Copy every entry exactly, but skip the pictures.

***** SOURCE RECORDS

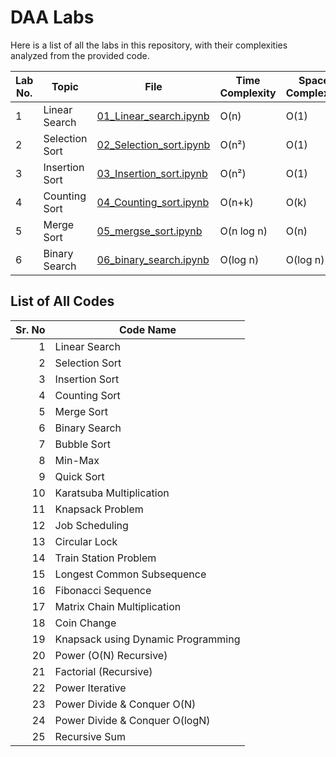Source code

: # DAA Labs

Here is a list of all the labs in this repository, with their complexities analyzed from the provided code.

| Lab No. | Topic | File | Time Complexity | Space Complexity |
|---|---|---|---|---|
| 1 | Linear Search | [01_Linear_search.ipynb](01_Linear_search.ipynb) | O(n) | O(1) |
| 2 | Selection Sort | [02_Selection_sort.ipynb](02_Selection_sort.ipynb) | O(n²) | O(1) |
| 3 | Insertion Sort | [03_Insertion_sort.ipynb](03_Insertion_sort.ipynb) | O(n²) | O(1) |
| 4 | Counting Sort | [04_Counting_sort.ipynb](04_Counting_sort.ipynb) | O(n+k) | O(k) |
| 5 | Merge Sort | [05_mergse_sort.ipynb](05_mergse_sort.ipynb) | O(n log n) | O(n) |
| 6 | Binary Search | [06_binary_search.ipynb](06_binary_search.ipynb) | O(log n) | O(log n) |

## List of All Codes

| Sr. No | Code Name                       |
|-------:|----------------------------------|
| 1      | Linear Search                    |
| 2      | Selection Sort                   |
| 3      | Insertion Sort                   |
| 4      | Counting Sort                    |
| 5      | Merge Sort                       |
| 6      | Binary Search                    |
| 7      | Bubble Sort                      |
| 8      | Min-Max                          |
| 9      | Quick Sort                       |
| 10     | Karatsuba Multiplication         |
| 11     | Knapsack Problem                 |
| 12     | Job Scheduling                   |
| 13     | Circular Lock                    |
| 14     | Train Station Problem            |
| 15     | Longest Common Subsequence       |
| 16     | Fibonacci Sequence               |
| 17     | Matrix Chain Multiplication      |
| 18     | Coin Change                      |
| 19     | Knapsack using Dynamic Programming|
| 20     | Power (O(N) Recursive)           |
| 21     | Factorial (Recursive)            |
| 22     | Power Iterative                  |
| 23     | Power Divide & Conquer O(N)      |
| 24     | Power Divide & Conquer O(logN)   |
| 25     | Recursive Sum                    |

**********

## EXERCISE ANSWER
Source code

: # DAA Labs

Here is a list of all the labs in this repository, with their complexities analyzed from the provided code.

| Lab No. | Topic | File | Time Complexity | Space Complexity |
|---|---|---|---|---|
| 1 | Linear Search | [01_Linear_search.ipynb](01_Linear_search.ipynb) | O(n) | O(1) |
| 2 | Selection Sort | [02_Selection_sort.ipynb](02_Selection_sort.ipynb) | O(n²) | O(1) |
| 3 | Insertion Sort | [03_Insertion_sort.ipynb](03_Insertion_sort.ipynb) | O(n²) | O(1) |
| 4 | Counting Sort | [04_Counting_sort.ipynb](04_Counting_sort.ipynb) | O(n+k) | O(k) |
| 5 | Merge Sort | [05_mergse_sort.ipynb](05_mergse_sort.ipynb) | O(n log n) | O(n) |
| 6 | Binary Search | [06_binary_search.ipynb](06_binary_search.ipynb) | O(log n) | O(log n) |

## List of All Codes

| Sr. No | Code Name                       |
|-------:|----------------------------------|
| 1      | Linear Search                    |
| 2      | Selection Sort                   |
| 3      | Insertion Sort                   |
| 4      | Counting Sort                    |
| 5      | Merge Sort                       |
| 6      | Binary Search                    |
| 7      | Bubble Sort                      |
| 8      | Min-Max                          |
| 9      | Quick Sort                       |
| 10     | Karatsuba Multiplication         |
| 11     | Knapsack Problem                 |
| 12     | Job Scheduling                   |
| 13     | Circular Lock                    |
| 14     | Train Station Problem            |
| 15     | Longest Common Subsequence       |
| 16     | Fibonacci Sequence               |
| 17     | Matrix Chain Multiplication      |
| 18     | Coin Change                      |
| 19     | Knapsack using Dynamic Programming|
| 20     | Power (O(N) Recursive)           |
| 21     | Factorial (Recursive)            |
| 22     | Power Iterative                  |
| 23     | Power Divide & Conquer O(N)      |
| 24     | Power Divide & Conquer O(logN)   |
| 25     | Recursive Sum                    |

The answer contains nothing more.